In my 1970s' adolescence, I was a Laverne. I was not the sweet, pretty, perky one, the Shirley. I was the loudmouth funny girl, the larger-than-life pessimist with the not-perfect nose. Laverne DeFazio, played by the great Penny Marshall, was the closest thing I had seen on TV to that point who could have been a grown-up me.

I haven’t seen Laverne and Shirley since it went off the air in 1983 – possibly even before that; I’m not sure I stuck with it to the bitter end. But I can still sing every word of the theme song, as I did Tuesday when I heard that Ms. Marshall had died at the age of 75, from complications of diabetes.

It’s almost impossible to explain what a big deal Tuesday nights were for young television viewers of my generation. Happy Days on ABC at 8 p.m., Laverne and Shirley, the spinoff, at 8:30 p.m.

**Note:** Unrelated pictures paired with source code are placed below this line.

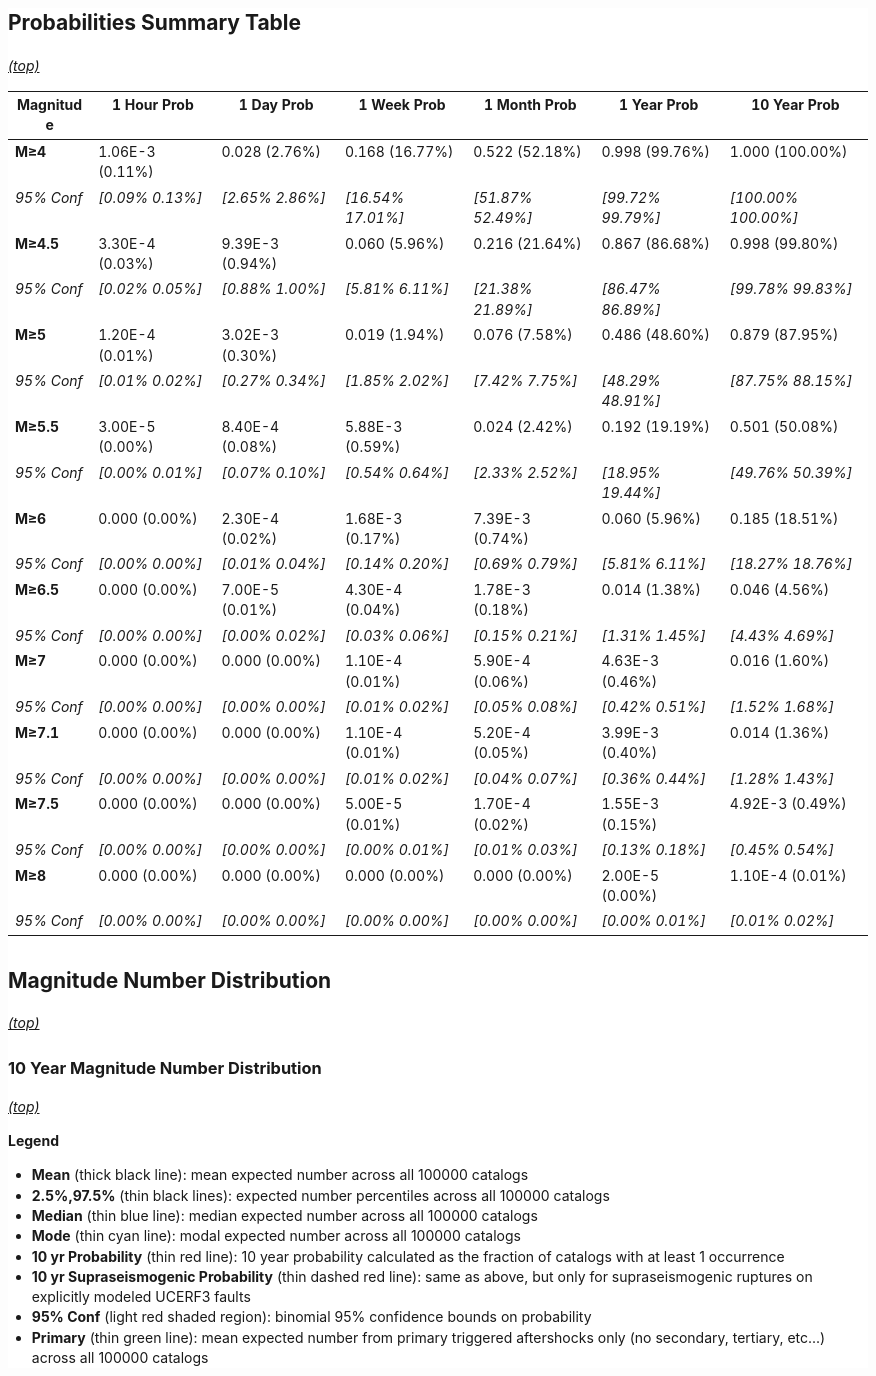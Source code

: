 ## Probabilities Summary Table
*[(top)](#table-of-contents)*

| Magnitude | 1 Hour Prob | 1 Day Prob | 1 Week Prob | 1 Month Prob | 1 Year Prob | 10 Year Prob |
|-----|-----|-----|-----|-----|-----|-----|
| **M&ge;4** | 1.06E-3 (0.11%) | 0.028 (2.76%) | 0.168 (16.77%) | 0.522 (52.18%) | 0.998 (99.76%) | 1.000 (100.00%) |
| *95% Conf* | *[0.09% 0.13%]* | *[2.65% 2.86%]* | *[16.54% 17.01%]* | *[51.87% 52.49%]* | *[99.72% 99.79%]* | *[100.00% 100.00%]* |
| **M&ge;4.5** | 3.30E-4 (0.03%) | 9.39E-3 (0.94%) | 0.060 (5.96%) | 0.216 (21.64%) | 0.867 (86.68%) | 0.998 (99.80%) |
| *95% Conf* | *[0.02% 0.05%]* | *[0.88% 1.00%]* | *[5.81% 6.11%]* | *[21.38% 21.89%]* | *[86.47% 86.89%]* | *[99.78% 99.83%]* |
| **M&ge;5** | 1.20E-4 (0.01%) | 3.02E-3 (0.30%) | 0.019 (1.94%) | 0.076 (7.58%) | 0.486 (48.60%) | 0.879 (87.95%) |
| *95% Conf* | *[0.01% 0.02%]* | *[0.27% 0.34%]* | *[1.85% 2.02%]* | *[7.42% 7.75%]* | *[48.29% 48.91%]* | *[87.75% 88.15%]* |
| **M&ge;5.5** | 3.00E-5 (0.00%) | 8.40E-4 (0.08%) | 5.88E-3 (0.59%) | 0.024 (2.42%) | 0.192 (19.19%) | 0.501 (50.08%) |
| *95% Conf* | *[0.00% 0.01%]* | *[0.07% 0.10%]* | *[0.54% 0.64%]* | *[2.33% 2.52%]* | *[18.95% 19.44%]* | *[49.76% 50.39%]* |
| **M&ge;6** | 0.000 (0.00%) | 2.30E-4 (0.02%) | 1.68E-3 (0.17%) | 7.39E-3 (0.74%) | 0.060 (5.96%) | 0.185 (18.51%) |
| *95% Conf* | *[0.00% 0.00%]* | *[0.01% 0.04%]* | *[0.14% 0.20%]* | *[0.69% 0.79%]* | *[5.81% 6.11%]* | *[18.27% 18.76%]* |
| **M&ge;6.5** | 0.000 (0.00%) | 7.00E-5 (0.01%) | 4.30E-4 (0.04%) | 1.78E-3 (0.18%) | 0.014 (1.38%) | 0.046 (4.56%) |
| *95% Conf* | *[0.00% 0.00%]* | *[0.00% 0.02%]* | *[0.03% 0.06%]* | *[0.15% 0.21%]* | *[1.31% 1.45%]* | *[4.43% 4.69%]* |
| **M&ge;7** | 0.000 (0.00%) | 0.000 (0.00%) | 1.10E-4 (0.01%) | 5.90E-4 (0.06%) | 4.63E-3 (0.46%) | 0.016 (1.60%) |
| *95% Conf* | *[0.00% 0.00%]* | *[0.00% 0.00%]* | *[0.01% 0.02%]* | *[0.05% 0.08%]* | *[0.42% 0.51%]* | *[1.52% 1.68%]* |
| **M&ge;7.1** | 0.000 (0.00%) | 0.000 (0.00%) | 1.10E-4 (0.01%) | 5.20E-4 (0.05%) | 3.99E-3 (0.40%) | 0.014 (1.36%) |
| *95% Conf* | *[0.00% 0.00%]* | *[0.00% 0.00%]* | *[0.01% 0.02%]* | *[0.04% 0.07%]* | *[0.36% 0.44%]* | *[1.28% 1.43%]* |
| **M&ge;7.5** | 0.000 (0.00%) | 0.000 (0.00%) | 5.00E-5 (0.01%) | 1.70E-4 (0.02%) | 1.55E-3 (0.15%) | 4.92E-3 (0.49%) |
| *95% Conf* | *[0.00% 0.00%]* | *[0.00% 0.00%]* | *[0.00% 0.01%]* | *[0.01% 0.03%]* | *[0.13% 0.18%]* | *[0.45% 0.54%]* |
| **M&ge;8** | 0.000 (0.00%) | 0.000 (0.00%) | 0.000 (0.00%) | 0.000 (0.00%) | 2.00E-5 (0.00%) | 1.10E-4 (0.01%) |
| *95% Conf* | *[0.00% 0.00%]* | *[0.00% 0.00%]* | *[0.00% 0.00%]* | *[0.00% 0.00%]* | *[0.00% 0.01%]* | *[0.01% 0.02%]* |

## Magnitude Number Distribution
*[(top)](#table-of-contents)*

### 10 Year Magnitude Number Distribution
*[(top)](#table-of-contents)*

**Legend**
* **Mean** (thick black line): mean expected number across all 100000 catalogs
* **2.5%,97.5%** (thin black lines): expected number percentiles across all 100000 catalogs
* **Median** (thin blue line): median expected number across all 100000 catalogs
* **Mode** (thin cyan line): modal expected number across all 100000 catalogs
* **10 yr Probability** (thin red line): 10 year probability calculated as the fraction of catalogs with at least 1 occurrence
* **10 yr Supraseismogenic Probability** (thin dashed red line): same as above, but only for supraseismogenic ruptures on explicitly modeled UCERF3 faults
* **95% Conf** (light red shaded region): binomial 95% confidence bounds on probability
* **Primary** (thin green line): mean expected number from primary triggered aftershocks only (no secondary, tertiary, etc...) across all 100000 catalogs
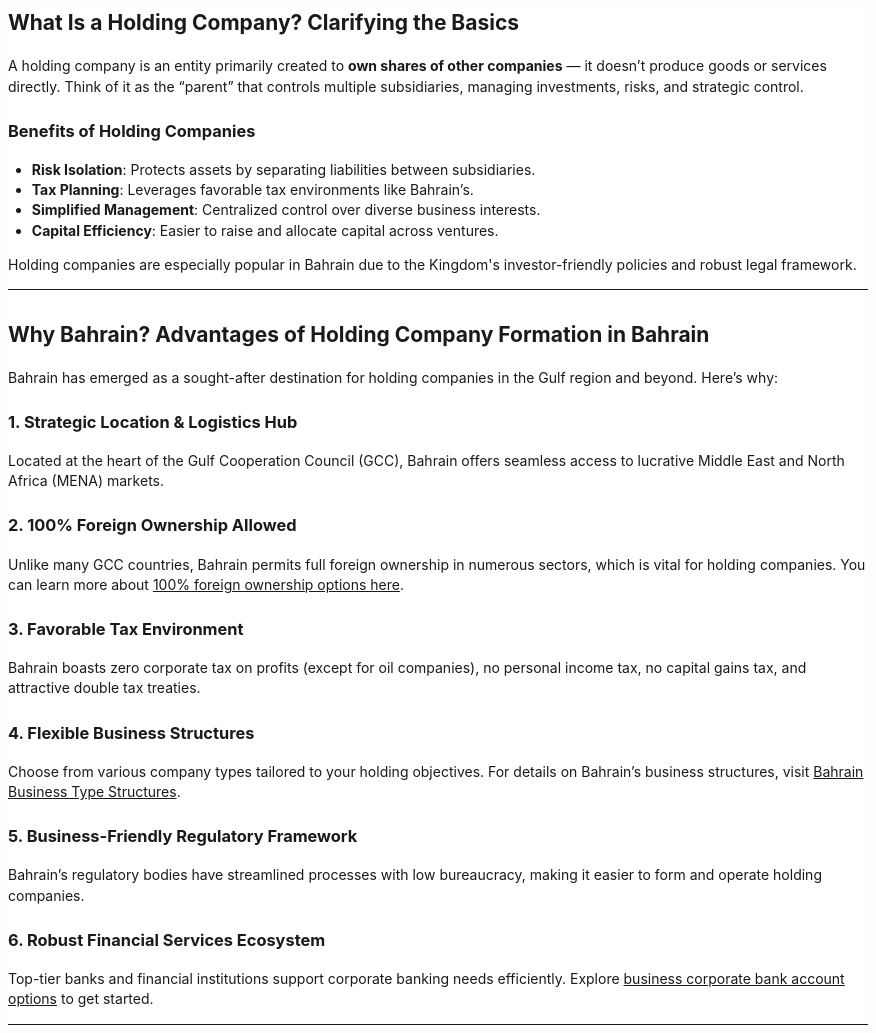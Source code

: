 
## What Is a Holding Company? Clarifying the Basics

A holding company is an entity primarily created to **own shares of other companies** — it doesn’t produce goods or services directly. Think of it as the “parent” that controls multiple subsidiaries, managing investments, risks, and strategic control.

### Benefits of Holding Companies
- **Risk Isolation**: Protects assets by separating liabilities between subsidiaries.
- **Tax Planning**: Leverages favorable tax environments like Bahrain’s.
- **Simplified Management**: Centralized control over diverse business interests.
- **Capital Efficiency**: Easier to raise and allocate capital across ventures.

Holding companies are especially popular in Bahrain due to the Kingdom's investor-friendly policies and robust legal framework.

---

## Why Bahrain? Advantages of Holding Company Formation in Bahrain

Bahrain has emerged as a sought-after destination for holding companies in the Gulf region and beyond. Here’s why:

### 1. Strategic Location & Logistics Hub  
Located at the heart of the Gulf Cooperation Council (GCC), Bahrain offers seamless access to lucrative Middle East and North Africa (MENA) markets.

### 2. 100% Foreign Ownership Allowed  
Unlike many GCC countries, Bahrain permits full foreign ownership in numerous sectors, which is vital for holding companies. You can learn more about [100% foreign ownership options here](https://keylinkbh.com/foreigner-friendly-activities-100percent-ownership-allowed-for-foreigner/).

### 3. Favorable Tax Environment  
Bahrain boasts zero corporate tax on profits (except for oil companies), no personal income tax, no capital gains tax, and attractive double tax treaties.

### 4. Flexible Business Structures  
Choose from various company types tailored to your holding objectives. For details on Bahrain’s business structures, visit [Bahrain Business Type Structures](https://keylinkbh.com/bahrain-business-type-structures/).

### 5. Business-Friendly Regulatory Framework  
Bahrain’s regulatory bodies have streamlined processes with low bureaucracy, making it easier to form and operate holding companies.

### 6. Robust Financial Services Ecosystem  
Top-tier banks and financial institutions support corporate banking needs efficiently. Explore [business corporate bank account options](https://keylinkbh.com/business-corporate-bank-account-in-bahrain/) to get started.

---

Immediately after watching Richie Cunningham and the boys (and the Fonz, sigh) on Happy Days, young girls such as myself would stay tuned to watch Laverne and Shirley doing it their way – bottling beer at the Shotz Brewery; schlemiel-schlimazelling down their Milwaukee sidewalk; and putting up, barely, with their doofus greaser upstairs neighbours, Lenny and Squiggy, barging through their front door at all hours.

Hello!

Laverne and Shirley lived in a basement apartment. They didn’t have glamorous, aspirational jobs; they wore coveralls at work. But they were always having a riot. They felt like people I could be.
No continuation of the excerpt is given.